TASK DETAILS: Which lines of the data contain the string "label"? Show each of them.

SUPPLIED INFORMATION:
◇ ◇ ◇ ◇ ◇ ◇ ◇
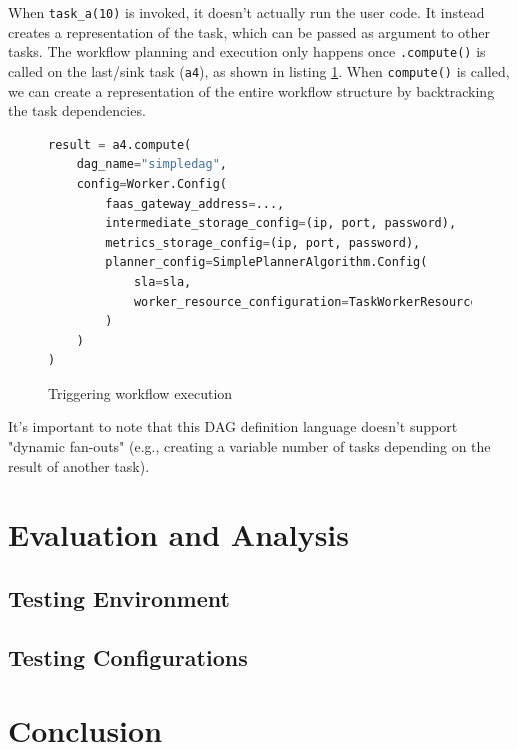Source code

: \documentclass[conference]{IEEEtran}
\begin{document}
When \texttt{task\_a(10)} is invoked, it doesn't actually run the user code. It instead creates a representation of the task, which can be passed as argument to other tasks. The workflow planning and execution only happens once \texttt{.compute()} is called on the last/sink task (\texttt{a4}), as shown in listing \ref{lst:triggering_workflow_execution}. When \texttt{compute()} is called, we can create a representation of the entire workflow structure by backtracking the task dependencies.

\begin{figure}[h]
\centering
\begin{lstlisting}[language=Python, basicstyle=\ttfamily\footnotesize, columns=fullflexible, breaklines=true]
result = a4.compute(
    dag_name="simpledag", 
    config=Worker.Config(
        faas_gateway_address=...,
        intermediate_storage_config=(ip, port, password),
        metrics_storage_config=(ip, port, password),
        planner_config=SimplePlannerAlgorithm.Config(
            sla=sla,
            worker_resource_configuration=TaskWorkerResourceConfiguration(cpus=3, memory_mb=512),
        )
    )
)
\end{lstlisting}
\caption{Triggering workflow execution}
\label{lst:triggering_workflow_execution}
\end{figure}

It's important to note that this DAG definition language doesn't support "dynamic fan-outs" (e.g., creating a variable number of tasks depending on the result of another task).


\section{Evaluation and Analysis}

\subsection{Testing Environment}
\subsection{Testing Configurations}

\section{Conclusion}



\end{document}
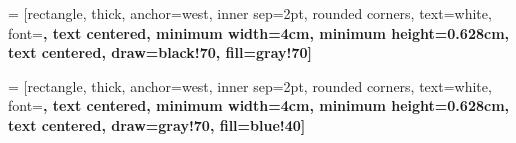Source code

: 
\usetikzlibrary{trees,calc}

	

     = [rectangle, 
                      thick,
                      anchor=west,
                      inner sep=2pt,
                      rounded corners, 
                      text=white, 
                      font=\bfseries,
                      text centered, 
                      minimum width=4cm, 
                      minimum height=0.628cm, 
                      text centered, 
                      draw=black!70, 
                      fill=gray!70]

      = [rectangle, 
                       thick,
                       anchor=west,
                       inner sep=2pt,
                       rounded corners, 
                       text=white, 
                       font=\bfseries,
                       text centered,  
                       minimum width=4cm, 
                       minimum height=0.628cm, 
                       text centered, 
                       draw=gray!70, 
                       fill=blue!40]
                       



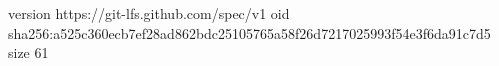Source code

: version https://git-lfs.github.com/spec/v1
oid sha256:a525c360ecb7ef28ad862bdc25105765a58f26d7217025993f54e3f6da91c7d5
size 61
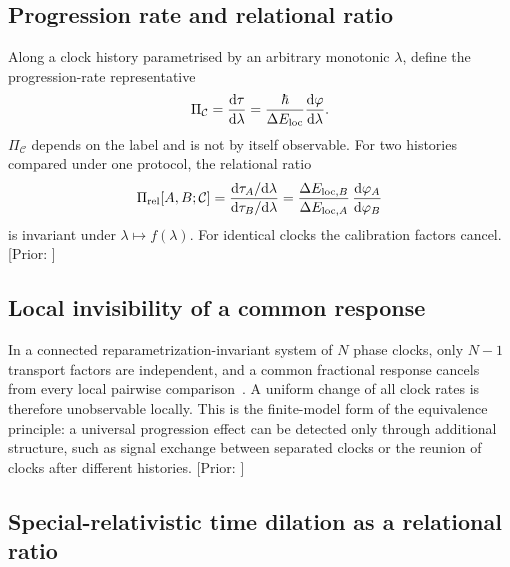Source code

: \documentclass[11pt]{article}
\newcommand{\Pg}{\Pi}                 %
\newcommand{\cph}{\varphi}            %
\newcommand{\Eloc}{E_{\rm loc}}       %
\newcommand{\dd}{\mathrm{d}}
\newcommand{\st}[1]{\textsf{\small[#1]}}
\theoremstyle{plain}
\theoremstyle{definition}
\theoremstyle{remark}
\begin{document}
\subsection{Progression rate and relational ratio}

Along a clock history parametrised by an arbitrary monotonic $\lambda$, define the progression-rate representative
\begin{equation}
\Pg_{\mathcal C} = \frac{\dd\tau}{\dd\lambda} = \frac{\hbar}{\Delta\Eloc}\frac{\dd\cph}{\dd\lambda}.
\label{eq:Pi}
\end{equation}
$\Pg_{\mathcal C}$ depends on the label and is not by itself observable. For two histories compared under one protocol, the relational ratio
\begin{equation}
\Pg_{\rm rel}[A,B;\mathcal C] = \frac{\dd\tau_A/\dd\lambda}{\dd\tau_B/\dd\lambda}
= \frac{\Delta E_{{\rm loc},B}}{\Delta E_{{\rm loc},A}}\,\frac{\dd\cph_A}{\dd\cph_B}
\label{eq:Pirel}
\end{equation}
is invariant under $\lambda\mapsto f(\lambda)$. For identical clocks the calibration factors cancel. \st{Prior: \cite{JordanHDA,JordanDirection}}

\subsection{Local invisibility of a common response}

In a connected reparametrization-invariant system of $N$ phase clocks, only $N-1$ transport factors are independent, and a common fractional response cancels from every local pairwise comparison~\cite{JordanClocks}. A uniform change of all clock rates is therefore unobservable locally. This is the finite-model form of the equivalence principle: a universal progression effect can be detected only through additional structure, such as signal exchange between separated clocks or the reunion of clocks after different histories. \st{Prior: \cite{JordanClocks}}

\subsection{Special-relativistic time dilation as a relational ratio}
\label{sec:SR}
\end{document}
◇ ◇ ◇ ◇ ◇ ◇ ◇
RESPONSE TO THE TASK:
\label{lst:triggering_workflow_execution}
\label{eq:Pi}
$\Pg_{\mathcal C}$ depends on the label and is not by itself observable. For two histories compared under one protocol, the relational ratio
\label{eq:Pirel}
\label{sec:SR}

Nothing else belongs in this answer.